Parlez nous du projet que vous travaillerz en résidence au Chantier de Correns avec Alexis Paul ?
Alexis Paul est un artiste passionné et vraiment unique. Il joue de l’orgue de barbarie, mais il l’utilise d’une manière peu conforme. Il ajoute des effets, change les sons et dernièrement, il a même installé des micros de tonalités sur des orgues qu’il a fabriqués lui même. Ce que nous allons créer à Correns fait suite à une collaboration débutée il y a quelques temps, dans laquelle je joue du qanoun et chante, pendant qu’il joue à sa façon de l’orgue de barbarie, avec des effets et quelques percussions. Il y a un peu plus de deux ans, Alexis est parti en Palestine pour étudier la broderie palestinienne. Il voulait baser ses patterns, ses cycles, ses formes de son sur cette matière. Il s’inspire beaucoup de textiles et d’autres styles d’arts pour ses sons.
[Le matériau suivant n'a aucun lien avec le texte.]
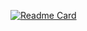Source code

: [![Readme Card](https://github-readme-stats.vercel.app/api/pin/?username=arthydev&repo=Spider-Man-Countdown)](https://github.com/arthydev/Spider-Man-Countdown/)
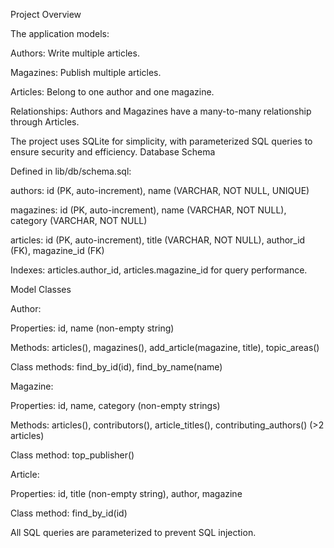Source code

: Project Overview

The application models:





Authors: Write multiple articles.



Magazines: Publish multiple articles.



Articles: Belong to one author and one magazine.



Relationships: Authors and Magazines have a many-to-many relationship through Articles.

The project uses SQLite for simplicity, with parameterized SQL queries to ensure security and efficiency.
Database Schema

Defined in lib/db/schema.sql:





authors: id (PK, auto-increment), name (VARCHAR, NOT NULL, UNIQUE)



magazines: id (PK, auto-increment), name (VARCHAR, NOT NULL), category (VARCHAR, NOT NULL)



articles: id (PK, auto-increment), title (VARCHAR, NOT NULL), author_id (FK), magazine_id (FK)



Indexes: articles.author_id, articles.magazine_id for query performance.

Model Classes





Author:





Properties: id, name (non-empty string)



Methods: articles(), magazines(), add_article(magazine, title), topic_areas()



Class methods: find_by_id(id), find_by_name(name)



Magazine:





Properties: id, name, category (non-empty strings)



Methods: articles(), contributors(), article_titles(), contributing_authors() (>2 articles)



Class method: top_publisher()



Article:





Properties: id, title (non-empty string), author, magazine



Class method: find_by_id(id)

All SQL queries are parameterized to prevent SQL injection.

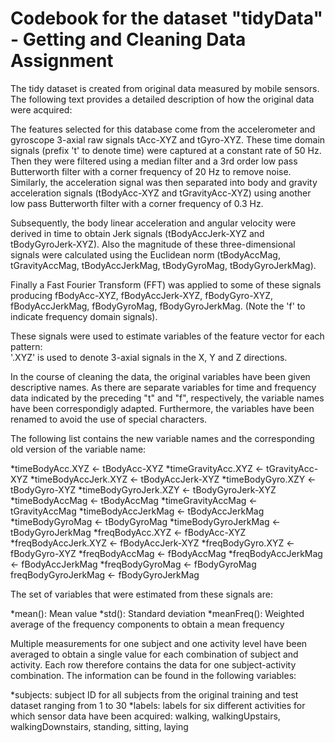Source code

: Codebook for the dataset "tidyData" - Getting and Cleaning Data Assignment
=================

The tidy dataset is created from original data measured by mobile sensors. The following text provides a detailed description of how the original data were acquired:

The features selected for this database come from the accelerometer and gyroscope 3-axial raw signals tAcc-XYZ and tGyro-XYZ. These time domain signals (prefix 't' to denote time) were captured at a constant rate of 50 Hz. Then they were filtered using a median filter and a 3rd order low pass Butterworth filter with a corner frequency of 20 Hz to remove noise. Similarly, the acceleration signal was then separated into body and gravity acceleration signals (tBodyAcc-XYZ and tGravityAcc-XYZ) using another low pass Butterworth filter with a corner frequency of 0.3 Hz. 

Subsequently, the body linear acceleration and angular velocity were derived in time to obtain Jerk signals (tBodyAccJerk-XYZ and tBodyGyroJerk-XYZ). Also the magnitude of these three-dimensional signals were calculated using the Euclidean norm (tBodyAccMag, tGravityAccMag, tBodyAccJerkMag, tBodyGyroMag, tBodyGyroJerkMag). 

Finally a Fast Fourier Transform (FFT) was applied to some of these signals producing fBodyAcc-XYZ, fBodyAccJerk-XYZ, fBodyGyro-XYZ, fBodyAccJerkMag, fBodyGyroMag, fBodyGyroJerkMag. (Note the 'f' to indicate frequency domain signals). 

These signals were used to estimate variables of the feature vector for each pattern:  
'.XYZ' is used to denote 3-axial signals in the X, Y and Z directions.


In the course of cleaning the data, the original variables have been given descriptive names. As there are separate variables for time and frequency data indicated by the preceding "t" and "f", respectively, the variable names have been correspondigly adapted. Furthermore, the variables have been renamed to avoid the use of special characters.

The following list contains the new variable names and the corresponding old version of the variable name:  

*timeBodyAcc.XYZ <- tBodyAcc-XYZ
*timeGravityAcc.XYZ <- tGravityAcc-XYZ
*timeBodyAccJerk.XYZ <- tBodyAccJerk-XYZ
*timeBodyGyro.XZY <- tBodyGyro-XYZ
*timeBodyGyroJerk.XZY <- tBodyGyroJerk-XYZ
*timeBodyAccMag <- tBodyAccMag
*timeGravityAccMag <- tGravityAccMag
*timeBodyAccJerkMag <- tBodyAccJerkMag
*timeBodyGyroMag <- tBodyGyroMag
*timeBodyGyroJerkMag <- tBodyGyroJerkMag
*freqBodyAcc.XYZ <- fBodyAcc-XYZ
*freqBodyAccJerk.XYZ <- fBodyAccJerk-XYZ
*freqBodyGyro.XYZ <- fBodyGyro-XYZ
*freqBodyAccMag <- fBodyAccMag
*freqBodyAccJerkMag <- fBodyAccJerkMag
*freqBodyGyroMag <- fBodyGyroMag
freqBodyGyroJerkMag <- fBodyGyroJerkMag

The set of variables that were estimated from these signals are: 

*mean(): Mean value
*std(): Standard deviation
*meanFreq(): Weighted average of the frequency components to obtain a mean frequency

Multiple measurements for one subject and one activity level have been averaged to obtain a single value for each combination of subject and activity. Each row therefore contains the data for one subject-activity combination. The information can be found in the following variables:

*subjects: subject ID for all subjects from the original training and test dataset ranging from 1 to 30
*labels: labels for six different activities for which sensor data have been acquired: walking, walkingUpstairs, walkingDownstairs, standing, sitting, laying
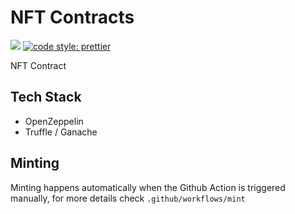 # NFT Contracts

![](https://img.shields.io/badge/Coverage-95.12%25-83A603.svg?prefix=$coverage$)
[![code style: prettier](https://img.shields.io/badge/code_style-prettier-ff69b4.svg?style=round)](https://github.com/prettier/prettier)

NFT Contract

## Tech Stack

- OpenZeppelin
- Truffle / Ganache

## Minting 

Minting happens automatically when the Github Action is triggered manually, for more details check `.github/workflows/mint` 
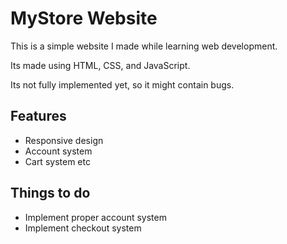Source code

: # MyStore Website

This is a simple website I made while learning web development.

Its made using HTML, CSS, and JavaScript.

Its not fully implemented yet, so it might contain bugs.

## Features
- Responsive design
- Account system
- Cart system etc

## Things to do
- Implement proper account system
- Implement checkout system
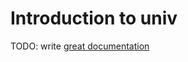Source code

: # Introduction to univ

TODO: write [great documentation](http://jacobian.org/writing/what-to-write/)
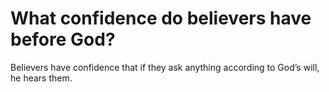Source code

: # What confidence do believers have before God?

Believers have confidence that if they ask anything according to God’s will, he hears them.
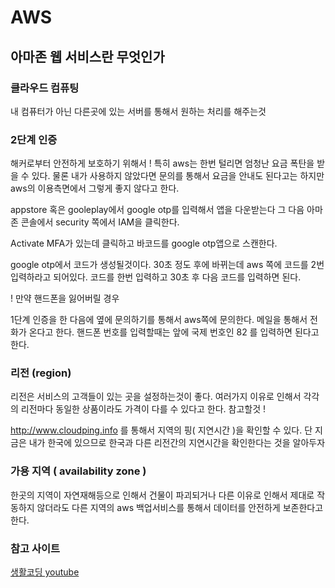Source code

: # AWS
## 아마존 웹 서비스란 무엇인가

### 클라우드 컴퓨팅

내 컴퓨터가 아닌 다른곳에 있는 서버를 통해서 원하는 처리를 해주는것


### 2단계 인증

해커로부터 안전하게 보호하기 위해서 ! 특히 aws는 한번 털리면 엄청난 요금 폭탄을 받을 수 있다.
물론 내가 사용하지 않았다면 문의를 통해서 요금을 안내도 된다고는 하지만 aws의 이용측면에서 그렇게 좋지 않다고 한다. 

appstore 혹은 gooleplay에서 google otp를 입력해서 앱을 다운받는다
그 다음 아마존 콘솔에서 security 쪽에서 IAM을 클릭한다.

Activate MFA가 있는데 클릭하고 바코드를 google otp앱으로 스캔한다.

google otp에서 코드가 생성될것이다. 30초 정도 후에 바뀌는데 aws 쪽에 코드를 2번 입력하라고 되어있다. 코드를 한번 입력하고 30초 후 다음 코드를 입력하면 된다.

! 만약 핸드폰을 잃어버릴 경우

1단계 인증을 한 다음에 옆에 문의하기를 통해서 aws쪽에 문의한다. 메일을 통해서 전화가 온다고 한다. 핸드폰 번호를 입력할때는 앞에 국제 번호인 82 를 입력하면 된다고 한다. 

### 리전 (region)

리전은 서비스의 고객들이 있는 곳을 설정하는것이 좋다. 여러가지 이유로 인해서 각각의 리전마다 동일한 상품이라도 가격이 다를 수 있다고 한다. 참고할것 !

http://www.cloudping.info 를 통해서 지역의 핑( 지연시간 )을 확인할 수 있다. 
단 지금은 내가 한국에 있으므로 한국과 다른 리전간의 지연시간을 확인한다는 것을 알아두자

### 가용 지역 ( availability zone ) 

한곳의 지역이 자연재해등으로 인해서 건물이 파괴되거나 다른 이유로 인해서 제대로 작동하지 않더라도 다른 지역의 aws 백업서비스를 통해서 데이터를 안전하게 보존한다고 한다.


### 참고 사이트
[생활코딩 youtube](https://www.youtube.com/channel/UCvc8kv-i5fvFTJBFAk6n1SA)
Nous avons donc eu l’idée de développer ce projet à base de textiles et de sons palestiniens.
Votre création commune fera-t-elle l’objet d’une musique accompagnant un film, des images ?
Nous avons eu l’idée d’inviter un scénographe, mais pour l’instant, nous n’avons pas trouver la bonne personne pour cette résidence-là. Nous avons déjà travaillé avec quelqu’un qui créait des visuels pendant le concert, mais nous voulons trouver quelqu’un qui travaille avec nous en permanence et développe une véritable installation visuelle autour de notre musique.
Y-a-t-il des parts d’improvisation dans votre musique ?
La musique d’Alexis est préparée, pré-arrangée sur les cartons perforés de son orgue de barbarie. Il sait exactement où mettre les effets, il étudie tout avant le concert, c’est extrêmement précis. Par contre, il me laisse des espaces pour improviser, au qanoun ou à la voix. Le reste est arrangé et, quand j’improvise c’est toujours codifié, sur la base des maqams (mode musical arabe), je sais où je vais aller en modulant d’un maqam à un autre, je suis libre dans mon espace, mais avec Alexis, la musique est toujours savamment structurée.
Est-ce d’autant plus important de promouvoir le raffinement de la culture palestinienne en ces temps troublés ?
J’ai fait beaucoup de tables rondes sur ce sujet, sur ce génocide. Et, j’ai toujours senti que ma musique n’était pas suffisante. Aujourd’hui il est crucial d’en parler par tous les moyens pour faire connaître la nature et la réalité de l’humain palestinien, mais aussi de toute personne opprimée, il faut pouvoir dire que ce sont des gens comme les autres et que nous sommes tous ensemble.